Matrix of z-scores of the features (in rows) in each study (columns).

n.association.status

either 2 for no-association\association or 3 for no-associtation\negative-association\positive-association.

n.bins

Number of bins in the discretization of the z-score axis (the number of bins is n.bins - 1). If the number of z-scores per study is small, we set n.bins to a number lower than the default of 120 (about equals to the square root of the number of z-scores). To override the bin number cap (and create a discretization of the data that is sparse), use the force.bin.number = TRUE argument.

type

Type of fitting used for f; 0 is a natural spline, 1 is a polynomial, in either case with degrees of freedom df (so total degrees of freedom including the intercept is df+1).

df

Degrees of freedom for fitting the estimated density f(z).

central.prop

Central proportion of the z-scores used like the area of zero-assumption to estimate pi0.

pi0

Sets argument for estimation of proportion of null hypotheses. Default value is NULL (automatic estimation of pi0) for every study. Second option is to supply vector of values between 0 and 1 (with length of the number of studies/ columns of zmat. These values will be used for pi0.

plot.diagnostics

If set to TRUE, will show disgnostics plots for density estimation for each study. First plot is a histogram of counts for each bin (Displayed as white bars), along with fitted density in green. Pink bars represent the observed number of counts in each bins, minus the expected number of null hypotheses by the model (truncated at zero). Red and Orange dashed lines represent the estimated densities for non null distributions fitted by the spline. A blue dashed line represents the density component of Z scores for null SNPS, N(0,1).

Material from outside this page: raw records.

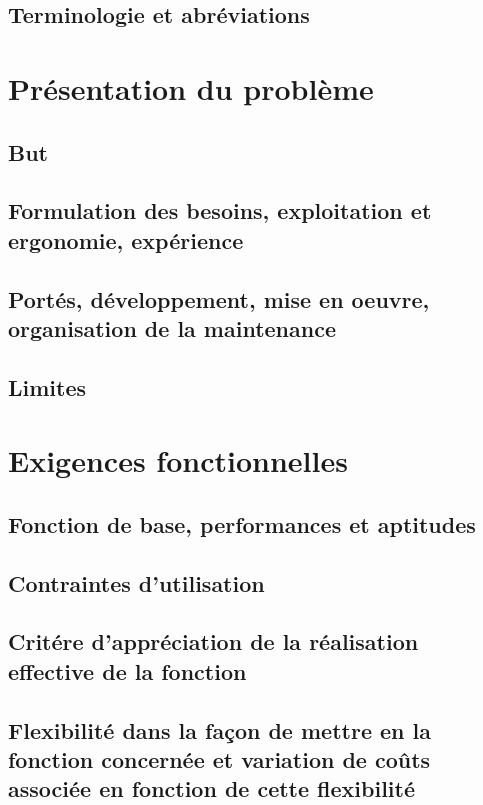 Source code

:     \subsection{Terminologie et abréviations}
    
\section{Présentation du problème}

    \subsection{But}
    
    \subsection{Formulation des besoins, exploitation et ergonomie, expérience}
    
    \subsection{Portés, développement, mise en oeuvre, organisation de la maintenance}
    
    \subsection{Limites}

\section{Exigences fonctionnelles}

    \subsection{Fonction de base, performances et aptitudes}

    \subsection{Contraintes d'utilisation}
    
    \subsection{Critére d'appréciation de la réalisation effective de la fonction}
    
    \subsection{Flexibilité dans la façon de mettre en \oeuvre la fonction concernée et variation de coûts associée en fonction de cette flexibilité}

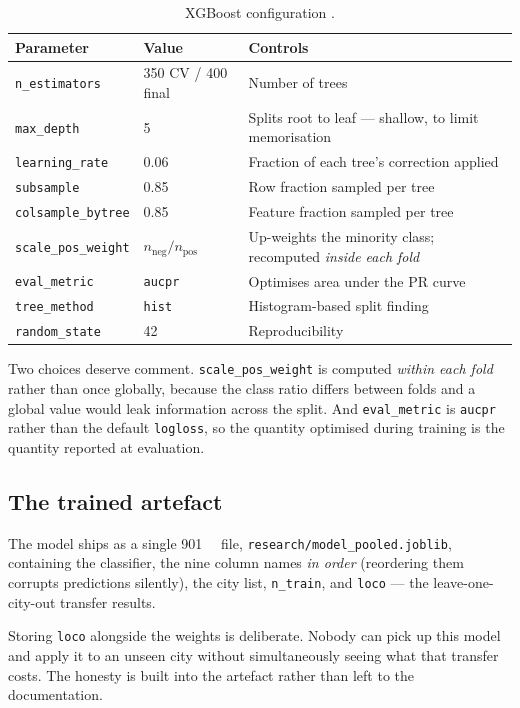 \documentclass[11pt,a4paper]{article}
\newcommand{\ttt}[1]{\texttt{#1}}
\begin{document}
\begin{table}[htbp]\centering\small
\caption{XGBoost configuration \citep{chen2016xgboost}.}\label{tab:hyper}
\begin{tabular}{@{}llp{7.0cm}@{}}
\toprule
Parameter & Value & Controls\\
\midrule
\ttt{n\_estimators} & 350 CV / 400 final & Number of trees\\
\ttt{max\_depth} & 5 & Splits root to leaf --- shallow, to limit memorisation\\
\ttt{learning\_rate} & 0.06 & Fraction of each tree's correction applied\\
\ttt{subsample} & 0.85 & Row fraction sampled per tree\\
\ttt{colsample\_bytree} & 0.85 & Feature fraction sampled per tree\\
\rowcolor{rowtint}
\ttt{scale\_pos\_weight} & $n_{\text{neg}}/n_{\text{pos}}$ & Up-weights the minority class;
  recomputed \emph{inside each fold}\\
\ttt{eval\_metric} & \ttt{aucpr} & Optimises area under the PR curve\\
\ttt{tree\_method} & \ttt{hist} & Histogram-based split finding\\
\ttt{random\_state} & 42 & Reproducibility\\
\bottomrule
\end{tabular}
\end{table}

Two choices deserve comment. \ttt{scale\_pos\_weight} is computed \emph{within each fold}
rather than once globally, because the class ratio differs between folds and a global
value would leak information across the split. And \ttt{eval\_metric} is \ttt{aucpr}
rather than the default \ttt{logloss}, so the quantity optimised during training is the
quantity reported at evaluation.

\subsection{The trained artefact}
The model ships as a single \SI{901}{\kilo\byte} file, \ttt{research/model\_pooled.joblib},
containing the classifier, the nine column names \emph{in order} (reordering them corrupts
predictions silently), the city list, \ttt{n\_train}, and \ttt{loco} --- the
leave-one-city-out transfer results.

\begin{notebox}
Storing \ttt{loco} alongside the weights is deliberate. Nobody can pick up this model and
apply it to an unseen city without simultaneously seeing what that transfer costs. The
honesty is built into the artefact rather than left to the documentation.
\end{notebox}
\end{document}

A second plot is the Normal Q-Q plot of Zscores, converted using qnorm to the normal scale. A valid graph should coincide with a the linear fit displayed. A misfit with the linear plot could indicate either a null distribution which is not standard normal (a problem), or an extreme number of non null P-Values (Signal is not sparse, output is still valid). A black dashed line markes the expected fit for the standard normal distribution (with a single black dot for the (0,0) point). If the linear fit for the Q-Q plot (red line) does not match the dashed black line, the null distribution of the data is not standard normal.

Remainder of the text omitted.